** Task details **
Each record below must be returned exactly, with no line left out.

(Collected data)
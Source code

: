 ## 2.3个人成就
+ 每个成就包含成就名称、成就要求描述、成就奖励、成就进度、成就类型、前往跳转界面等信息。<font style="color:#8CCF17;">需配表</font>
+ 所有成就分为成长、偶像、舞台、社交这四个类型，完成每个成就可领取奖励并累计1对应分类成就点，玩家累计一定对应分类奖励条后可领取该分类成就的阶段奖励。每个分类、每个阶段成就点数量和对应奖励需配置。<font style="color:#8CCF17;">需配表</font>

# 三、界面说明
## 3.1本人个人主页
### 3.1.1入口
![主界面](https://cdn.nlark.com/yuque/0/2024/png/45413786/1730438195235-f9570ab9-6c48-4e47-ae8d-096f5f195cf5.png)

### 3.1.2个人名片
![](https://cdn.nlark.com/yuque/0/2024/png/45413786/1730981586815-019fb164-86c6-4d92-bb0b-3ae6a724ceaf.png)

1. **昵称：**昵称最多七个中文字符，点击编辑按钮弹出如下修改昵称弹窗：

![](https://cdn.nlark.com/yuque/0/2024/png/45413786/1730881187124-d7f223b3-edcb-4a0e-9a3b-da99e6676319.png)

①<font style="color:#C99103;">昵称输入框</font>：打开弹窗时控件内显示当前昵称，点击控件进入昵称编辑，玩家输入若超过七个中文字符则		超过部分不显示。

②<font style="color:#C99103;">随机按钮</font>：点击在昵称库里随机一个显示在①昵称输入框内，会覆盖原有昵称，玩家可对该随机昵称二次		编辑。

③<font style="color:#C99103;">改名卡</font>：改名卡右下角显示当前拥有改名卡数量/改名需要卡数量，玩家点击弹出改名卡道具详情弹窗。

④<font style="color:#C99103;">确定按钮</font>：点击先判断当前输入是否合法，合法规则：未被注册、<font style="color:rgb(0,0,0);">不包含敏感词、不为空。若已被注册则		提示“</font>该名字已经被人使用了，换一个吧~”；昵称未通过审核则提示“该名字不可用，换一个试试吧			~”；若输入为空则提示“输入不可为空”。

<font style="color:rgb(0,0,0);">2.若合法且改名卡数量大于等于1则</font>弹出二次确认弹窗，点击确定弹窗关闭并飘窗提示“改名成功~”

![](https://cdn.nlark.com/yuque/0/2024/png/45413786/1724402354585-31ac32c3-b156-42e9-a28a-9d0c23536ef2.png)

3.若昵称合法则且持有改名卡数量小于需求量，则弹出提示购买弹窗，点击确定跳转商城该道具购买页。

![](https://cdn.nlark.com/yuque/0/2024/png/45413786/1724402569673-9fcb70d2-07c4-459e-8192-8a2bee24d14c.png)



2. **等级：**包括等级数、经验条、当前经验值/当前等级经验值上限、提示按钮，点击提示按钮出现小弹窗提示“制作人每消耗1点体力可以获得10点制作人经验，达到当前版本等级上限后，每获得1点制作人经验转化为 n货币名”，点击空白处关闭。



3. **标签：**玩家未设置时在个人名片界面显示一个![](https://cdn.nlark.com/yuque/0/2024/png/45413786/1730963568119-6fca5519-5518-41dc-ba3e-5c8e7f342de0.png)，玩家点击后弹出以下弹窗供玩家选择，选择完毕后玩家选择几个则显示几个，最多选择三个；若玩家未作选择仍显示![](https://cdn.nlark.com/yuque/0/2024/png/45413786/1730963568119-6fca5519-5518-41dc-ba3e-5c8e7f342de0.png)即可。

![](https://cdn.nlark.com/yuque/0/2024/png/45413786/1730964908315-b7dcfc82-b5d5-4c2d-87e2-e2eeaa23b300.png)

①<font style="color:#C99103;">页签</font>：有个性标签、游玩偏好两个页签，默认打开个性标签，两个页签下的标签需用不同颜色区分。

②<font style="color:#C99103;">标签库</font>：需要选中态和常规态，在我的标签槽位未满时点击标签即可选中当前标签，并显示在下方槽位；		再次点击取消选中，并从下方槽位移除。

** Exercise response **
Source code

: ## 2.3个人成就
+ 每个成就包含成就名称、成就要求描述、成就奖励、成就进度、成就类型、前往跳转界面等信息。<font style="color:#8CCF17;">需配表</font>
+ 所有成就分为成长、偶像、舞台、社交这四个类型，完成每个成就可领取奖励并累计1对应分类成就点，玩家累计一定对应分类奖励条后可领取该分类成就的阶段奖励。每个分类、每个阶段成就点数量和对应奖励需配置。<font style="color:#8CCF17;">需配表</font>

# 三、界面说明
## 3.1本人个人主页
### 3.1.1入口
![主界面](https://cdn.nlark.com/yuque/0/2024/png/45413786/1730438195235-f9570ab9-6c48-4e47-ae8d-096f5f195cf5.png)

### 3.1.2个人名片
![](https://cdn.nlark.com/yuque/0/2024/png/45413786/1730981586815-019fb164-86c6-4d92-bb0b-3ae6a724ceaf.png)

1. **昵称：**昵称最多七个中文字符，点击编辑按钮弹出如下修改昵称弹窗：

![](https://cdn.nlark.com/yuque/0/2024/png/45413786/1730881187124-d7f223b3-edcb-4a0e-9a3b-da99e6676319.png)

①<font style="color:#C99103;">昵称输入框</font>：打开弹窗时控件内显示当前昵称，点击控件进入昵称编辑，玩家输入若超过七个中文字符则		超过部分不显示。

②<font style="color:#C99103;">随机按钮</font>：点击在昵称库里随机一个显示在①昵称输入框内，会覆盖原有昵称，玩家可对该随机昵称二次		编辑。

③<font style="color:#C99103;">改名卡</font>：改名卡右下角显示当前拥有改名卡数量/改名需要卡数量，玩家点击弹出改名卡道具详情弹窗。

④<font style="color:#C99103;">确定按钮</font>：点击先判断当前输入是否合法，合法规则：未被注册、<font style="color:rgb(0,0,0);">不包含敏感词、不为空。若已被注册则		提示“</font>该名字已经被人使用了，换一个吧~”；昵称未通过审核则提示“该名字不可用，换一个试试吧			~”；若输入为空则提示“输入不可为空”。

<font style="color:rgb(0,0,0);">2.若合法且改名卡数量大于等于1则</font>弹出二次确认弹窗，点击确定弹窗关闭并飘窗提示“改名成功~”

![](https://cdn.nlark.com/yuque/0/2024/png/45413786/1724402354585-31ac32c3-b156-42e9-a28a-9d0c23536ef2.png)

3.若昵称合法则且持有改名卡数量小于需求量，则弹出提示购买弹窗，点击确定跳转商城该道具购买页。

![](https://cdn.nlark.com/yuque/0/2024/png/45413786/1724402569673-9fcb70d2-07c4-459e-8192-8a2bee24d14c.png)



2. **等级：**包括等级数、经验条、当前经验值/当前等级经验值上限、提示按钮，点击提示按钮出现小弹窗提示“制作人每消耗1点体力可以获得10点制作人经验，达到当前版本等级上限后，每获得1点制作人经验转化为 n货币名”，点击空白处关闭。



3. **标签：**玩家未设置时在个人名片界面显示一个![](https://cdn.nlark.com/yuque/0/2024/png/45413786/1730963568119-6fca5519-5518-41dc-ba3e-5c8e7f342de0.png)，玩家点击后弹出以下弹窗供玩家选择，选择完毕后玩家选择几个则显示几个，最多选择三个；若玩家未作选择仍显示![](https://cdn.nlark.com/yuque/0/2024/png/45413786/1730963568119-6fca5519-5518-41dc-ba3e-5c8e7f342de0.png)即可。

![](https://cdn.nlark.com/yuque/0/2024/png/45413786/1730964908315-b7dcfc82-b5d5-4c2d-87e2-e2eeaa23b300.png)

①<font style="color:#C99103;">页签</font>：有个性标签、游玩偏好两个页签，默认打开个性标签，两个页签下的标签需用不同颜色区分。

②<font style="color:#C99103;">标签库</font>：需要选中态和常规态，在我的标签槽位未满时点击标签即可选中当前标签，并显示在下方槽位；		再次点击取消选中，并从下方槽位移除。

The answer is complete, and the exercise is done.